** Opening MATERIAL FOR THIS TASK block **

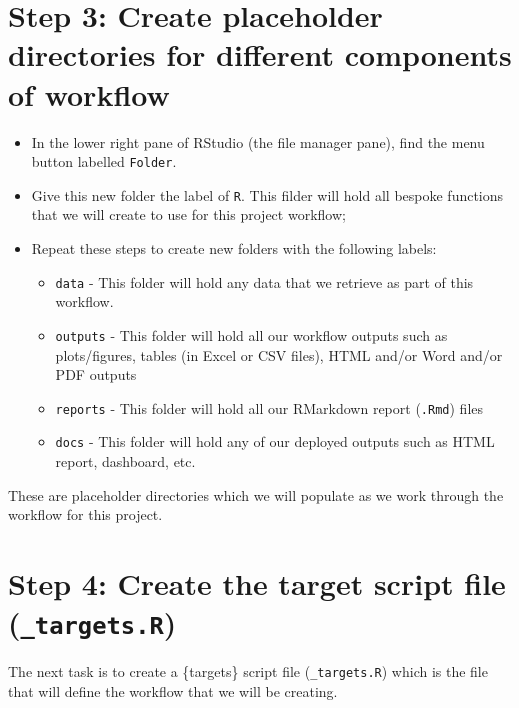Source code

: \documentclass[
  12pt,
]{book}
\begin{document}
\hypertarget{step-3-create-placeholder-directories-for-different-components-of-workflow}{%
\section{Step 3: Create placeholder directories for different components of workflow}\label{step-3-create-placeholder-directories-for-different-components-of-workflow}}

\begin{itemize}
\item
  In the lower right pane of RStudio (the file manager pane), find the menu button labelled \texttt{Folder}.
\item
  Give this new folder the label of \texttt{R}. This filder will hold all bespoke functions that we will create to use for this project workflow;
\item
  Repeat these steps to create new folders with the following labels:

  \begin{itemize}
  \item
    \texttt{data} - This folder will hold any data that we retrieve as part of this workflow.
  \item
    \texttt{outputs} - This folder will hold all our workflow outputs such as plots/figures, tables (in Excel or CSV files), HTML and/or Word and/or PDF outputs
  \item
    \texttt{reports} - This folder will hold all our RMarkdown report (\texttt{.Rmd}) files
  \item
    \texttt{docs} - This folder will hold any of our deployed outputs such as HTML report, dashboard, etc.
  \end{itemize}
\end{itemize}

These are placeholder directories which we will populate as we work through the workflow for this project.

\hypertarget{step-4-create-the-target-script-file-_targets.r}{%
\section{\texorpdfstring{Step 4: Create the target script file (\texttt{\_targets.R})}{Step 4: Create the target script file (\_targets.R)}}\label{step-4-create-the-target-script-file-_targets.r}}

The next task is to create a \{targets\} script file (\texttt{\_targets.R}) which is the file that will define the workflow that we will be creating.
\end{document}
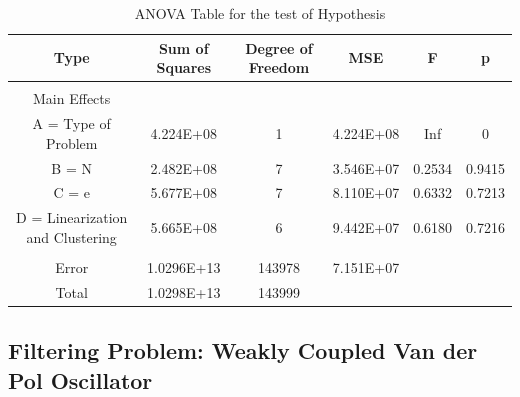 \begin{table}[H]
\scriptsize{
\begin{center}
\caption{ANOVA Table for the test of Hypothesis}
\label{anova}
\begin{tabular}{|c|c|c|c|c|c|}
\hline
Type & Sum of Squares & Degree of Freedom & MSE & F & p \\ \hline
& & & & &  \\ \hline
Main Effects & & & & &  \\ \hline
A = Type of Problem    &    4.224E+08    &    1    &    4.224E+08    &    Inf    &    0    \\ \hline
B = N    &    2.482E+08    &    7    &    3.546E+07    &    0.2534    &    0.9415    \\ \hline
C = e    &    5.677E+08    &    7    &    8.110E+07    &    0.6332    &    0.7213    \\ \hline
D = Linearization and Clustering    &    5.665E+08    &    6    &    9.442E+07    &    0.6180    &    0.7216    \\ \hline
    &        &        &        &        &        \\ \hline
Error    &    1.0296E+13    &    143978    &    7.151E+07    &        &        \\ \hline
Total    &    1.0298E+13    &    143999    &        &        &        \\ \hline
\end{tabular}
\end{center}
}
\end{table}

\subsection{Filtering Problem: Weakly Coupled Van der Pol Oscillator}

** Closing MATERIAL FOR THIS TASK block **
** Opening MATERIAL FOR THIS TASK block **

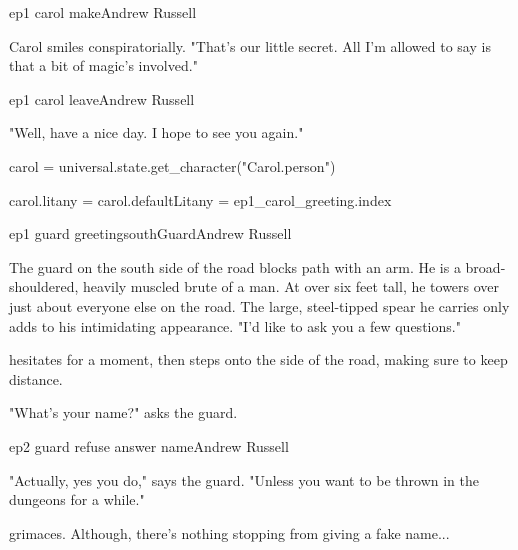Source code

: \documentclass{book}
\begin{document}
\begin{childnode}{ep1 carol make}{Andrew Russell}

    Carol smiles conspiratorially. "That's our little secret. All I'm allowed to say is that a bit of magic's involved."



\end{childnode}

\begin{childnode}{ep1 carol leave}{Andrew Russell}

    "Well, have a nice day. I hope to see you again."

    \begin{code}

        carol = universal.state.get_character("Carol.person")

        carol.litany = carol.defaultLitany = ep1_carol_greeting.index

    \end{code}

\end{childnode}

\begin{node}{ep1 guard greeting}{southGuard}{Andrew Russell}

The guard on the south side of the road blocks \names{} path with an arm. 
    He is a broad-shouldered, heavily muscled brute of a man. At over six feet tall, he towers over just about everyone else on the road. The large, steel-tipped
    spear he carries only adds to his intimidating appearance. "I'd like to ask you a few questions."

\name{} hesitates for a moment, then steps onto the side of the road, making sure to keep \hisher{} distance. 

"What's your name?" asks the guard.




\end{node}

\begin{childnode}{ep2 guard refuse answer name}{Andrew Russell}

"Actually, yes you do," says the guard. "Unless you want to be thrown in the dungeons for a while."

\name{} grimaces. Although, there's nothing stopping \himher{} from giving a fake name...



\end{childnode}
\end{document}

** Closing MATERIAL FOR THIS TASK block **
** Opening MATERIAL FOR THIS TASK block **

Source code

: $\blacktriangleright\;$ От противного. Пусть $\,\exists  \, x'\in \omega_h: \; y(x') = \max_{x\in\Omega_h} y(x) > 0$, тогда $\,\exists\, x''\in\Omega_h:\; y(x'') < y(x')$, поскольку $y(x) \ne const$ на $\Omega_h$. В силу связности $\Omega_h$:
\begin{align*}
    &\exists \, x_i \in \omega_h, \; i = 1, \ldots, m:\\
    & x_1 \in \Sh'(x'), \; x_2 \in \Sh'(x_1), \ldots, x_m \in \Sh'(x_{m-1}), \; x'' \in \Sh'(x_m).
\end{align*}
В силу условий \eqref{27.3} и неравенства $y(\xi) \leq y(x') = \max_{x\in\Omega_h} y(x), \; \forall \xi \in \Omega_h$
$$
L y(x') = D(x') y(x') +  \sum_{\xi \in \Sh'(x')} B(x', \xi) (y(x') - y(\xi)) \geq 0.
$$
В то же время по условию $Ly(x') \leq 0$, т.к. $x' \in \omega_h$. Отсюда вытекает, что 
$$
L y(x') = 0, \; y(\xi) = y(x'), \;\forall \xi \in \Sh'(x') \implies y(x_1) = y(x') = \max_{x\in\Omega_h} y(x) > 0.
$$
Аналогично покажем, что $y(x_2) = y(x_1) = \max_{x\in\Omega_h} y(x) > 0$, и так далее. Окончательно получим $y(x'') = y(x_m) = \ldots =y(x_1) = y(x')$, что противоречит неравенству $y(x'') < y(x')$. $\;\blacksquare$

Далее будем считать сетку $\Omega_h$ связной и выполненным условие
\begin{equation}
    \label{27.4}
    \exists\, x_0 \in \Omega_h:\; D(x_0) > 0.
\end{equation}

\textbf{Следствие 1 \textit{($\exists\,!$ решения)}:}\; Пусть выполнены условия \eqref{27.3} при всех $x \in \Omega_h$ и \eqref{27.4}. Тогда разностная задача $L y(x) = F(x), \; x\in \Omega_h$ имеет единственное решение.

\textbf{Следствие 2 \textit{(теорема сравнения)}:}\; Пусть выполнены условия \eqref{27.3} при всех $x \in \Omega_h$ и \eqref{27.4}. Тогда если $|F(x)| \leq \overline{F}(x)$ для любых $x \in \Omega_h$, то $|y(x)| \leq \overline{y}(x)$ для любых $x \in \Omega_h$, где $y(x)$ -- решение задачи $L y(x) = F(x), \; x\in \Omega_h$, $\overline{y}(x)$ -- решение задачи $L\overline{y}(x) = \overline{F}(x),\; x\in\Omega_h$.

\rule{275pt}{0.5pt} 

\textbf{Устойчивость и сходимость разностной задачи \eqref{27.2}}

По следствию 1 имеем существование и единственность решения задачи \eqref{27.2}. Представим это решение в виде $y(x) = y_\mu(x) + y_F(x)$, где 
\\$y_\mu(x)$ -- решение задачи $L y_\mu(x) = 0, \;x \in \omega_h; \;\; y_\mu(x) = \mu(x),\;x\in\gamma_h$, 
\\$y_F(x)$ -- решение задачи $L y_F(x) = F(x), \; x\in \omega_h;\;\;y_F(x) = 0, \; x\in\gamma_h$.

** Closing MATERIAL FOR THIS TASK block **

*EXERCISE*
Would you copy the lines above exactly, starting with the one that has "report, dashboard, etc." and ending with the one that has "Main Effects &", both included, without the pictures?

*EXERCISE ANSWER*
    \texttt{docs} - This folder will hold any of our deployed outputs such as HTML report, dashboard, etc.
  \end{itemize}
\end{itemize}

These are placeholder directories which we will populate as we work through the workflow for this project.

\hypertarget{step-4-create-the-target-script-file-_targets.r}{%
\section{\texorpdfstring{Step 4: Create the target script file (\texttt{\_targets.R})}{Step 4: Create the target script file (\_targets.R)}}\label{step-4-create-the-target-script-file-_targets.r}}

The next task is to create a \{targets\} script file (\texttt{\_targets.R}) which is the file that will define the workflow that we will be creating.
\end{document}
 \begin{table}[H]
\scriptsize{
\begin{center}
\caption{ANOVA Table for the test of Hypothesis}
\label{anova}
\begin{tabular}{|c|c|c|c|c|c|}
\hline
Type & Sum of Squares & Degree of Freedom & MSE & F & p \\ \hline
& & & & &  \\ \hline
Main Effects & & & & &  \\ \hline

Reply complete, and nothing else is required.